Today was the last day of the ESO annual review. I am just back from the closing party, and I cannot wait. I need to write something about it. During these days we got a full overview of the activities carried out at ESO. It is simply amazing. However, what impressed me more is people. Those people who make all this. I think the highest moment was reached during the talk by Massimo Tarenghi, former director of the VLT programme, and now ESO representative in Chile. He was one of the key figures at ESO under the directorship of Riccardo Giacconi, ESO’s Director General during the VLT era, and Nobel Prize for Physics in 2002.
Massimo gave a vivid talk, going through the main steps of the Very Large Telescope construction, fascinating the audience with lively episodes of that great endeavor. Among many intense moments, he told us about that day when Giacconi saw one of the first wonderful images taken by VLT-UT1 and the test camera. Giacconi himself, rather well known for his tough personality, was moved to tears looking at that astonishing image.

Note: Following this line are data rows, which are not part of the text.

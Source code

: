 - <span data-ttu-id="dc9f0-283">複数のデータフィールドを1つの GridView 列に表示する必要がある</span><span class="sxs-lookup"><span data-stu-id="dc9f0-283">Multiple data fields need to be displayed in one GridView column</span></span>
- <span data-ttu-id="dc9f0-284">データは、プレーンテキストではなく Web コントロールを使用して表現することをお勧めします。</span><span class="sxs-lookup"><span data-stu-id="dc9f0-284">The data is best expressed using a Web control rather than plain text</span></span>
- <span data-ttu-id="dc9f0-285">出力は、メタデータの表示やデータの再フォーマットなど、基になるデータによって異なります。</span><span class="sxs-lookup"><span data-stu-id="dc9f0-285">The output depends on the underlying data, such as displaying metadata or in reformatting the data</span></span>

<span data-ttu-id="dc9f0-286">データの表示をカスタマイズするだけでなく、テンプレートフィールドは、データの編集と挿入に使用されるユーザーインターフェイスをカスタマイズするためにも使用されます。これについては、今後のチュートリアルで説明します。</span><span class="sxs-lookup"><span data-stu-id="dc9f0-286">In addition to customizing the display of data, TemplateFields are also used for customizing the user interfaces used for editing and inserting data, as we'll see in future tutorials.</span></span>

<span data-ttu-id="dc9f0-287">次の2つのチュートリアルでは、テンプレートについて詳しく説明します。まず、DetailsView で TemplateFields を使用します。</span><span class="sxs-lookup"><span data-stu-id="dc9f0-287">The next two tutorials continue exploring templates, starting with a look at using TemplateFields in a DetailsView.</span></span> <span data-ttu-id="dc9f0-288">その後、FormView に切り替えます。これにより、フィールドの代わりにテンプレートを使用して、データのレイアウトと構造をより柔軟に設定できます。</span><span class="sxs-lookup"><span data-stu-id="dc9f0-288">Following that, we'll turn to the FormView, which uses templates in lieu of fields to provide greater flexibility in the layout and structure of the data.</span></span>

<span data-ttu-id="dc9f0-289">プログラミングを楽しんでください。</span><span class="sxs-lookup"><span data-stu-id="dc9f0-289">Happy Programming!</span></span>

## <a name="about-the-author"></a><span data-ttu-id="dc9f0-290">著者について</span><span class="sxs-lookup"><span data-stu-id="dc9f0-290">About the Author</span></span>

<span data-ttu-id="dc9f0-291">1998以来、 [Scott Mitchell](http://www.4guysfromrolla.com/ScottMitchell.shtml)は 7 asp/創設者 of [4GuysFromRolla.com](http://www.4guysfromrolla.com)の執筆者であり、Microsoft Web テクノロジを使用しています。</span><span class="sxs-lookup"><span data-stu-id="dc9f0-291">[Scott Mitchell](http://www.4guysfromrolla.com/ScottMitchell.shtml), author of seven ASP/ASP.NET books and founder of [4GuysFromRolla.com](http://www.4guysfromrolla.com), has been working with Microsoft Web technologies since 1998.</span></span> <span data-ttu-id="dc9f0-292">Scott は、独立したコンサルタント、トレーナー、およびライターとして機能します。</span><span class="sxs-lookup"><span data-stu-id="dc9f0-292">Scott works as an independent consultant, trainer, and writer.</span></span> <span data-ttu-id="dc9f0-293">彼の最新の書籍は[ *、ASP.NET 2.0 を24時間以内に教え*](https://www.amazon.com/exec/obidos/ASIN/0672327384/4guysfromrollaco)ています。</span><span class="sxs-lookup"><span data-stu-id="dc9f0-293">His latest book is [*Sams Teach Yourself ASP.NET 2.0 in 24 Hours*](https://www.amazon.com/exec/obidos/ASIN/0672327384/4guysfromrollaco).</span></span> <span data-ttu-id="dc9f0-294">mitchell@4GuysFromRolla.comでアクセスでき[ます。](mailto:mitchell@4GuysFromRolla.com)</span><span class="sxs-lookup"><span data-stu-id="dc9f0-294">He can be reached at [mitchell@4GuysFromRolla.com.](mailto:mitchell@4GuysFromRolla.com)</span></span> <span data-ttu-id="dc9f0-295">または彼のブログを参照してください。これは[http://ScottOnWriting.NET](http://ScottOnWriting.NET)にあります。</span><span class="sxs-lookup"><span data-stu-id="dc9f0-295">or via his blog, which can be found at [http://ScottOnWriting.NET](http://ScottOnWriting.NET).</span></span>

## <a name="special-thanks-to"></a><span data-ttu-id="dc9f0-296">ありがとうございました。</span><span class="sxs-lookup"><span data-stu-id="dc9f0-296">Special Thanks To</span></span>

And when Massimo was describing this, he himself was clearly moved. And he told us that we need to be enthusiastic if we want our big dream, building a 40-meter telescope, becomes true.
While listening to Massimo I could not refrain from going back with my mind eyes to the times of my youth, when I was dreaming of telescopes, and my nights were dominated by starry [and very cold] skies. Last week we were visited by the Joseph Tailor, Nobel Prize for Physics in 1993. He told us about his discovery of a binary system hosting two neutron stars, which allowed him and Russel Hulse to first confirm the prediction of gravitational waves following from Einstein’s general relativity theory. Hearing this, first hand from one of the two discoverers, was simply awesome. One of those things…
I could see the amazement in the audience, not only in the young students’ eyes, but also in some of the more senior people. People like me, whose enthusiasm time has not yet extinguished.
So, indeed, we are all fascinated by the Universe. But in the end, what fascinates me more is people. Wonderful people.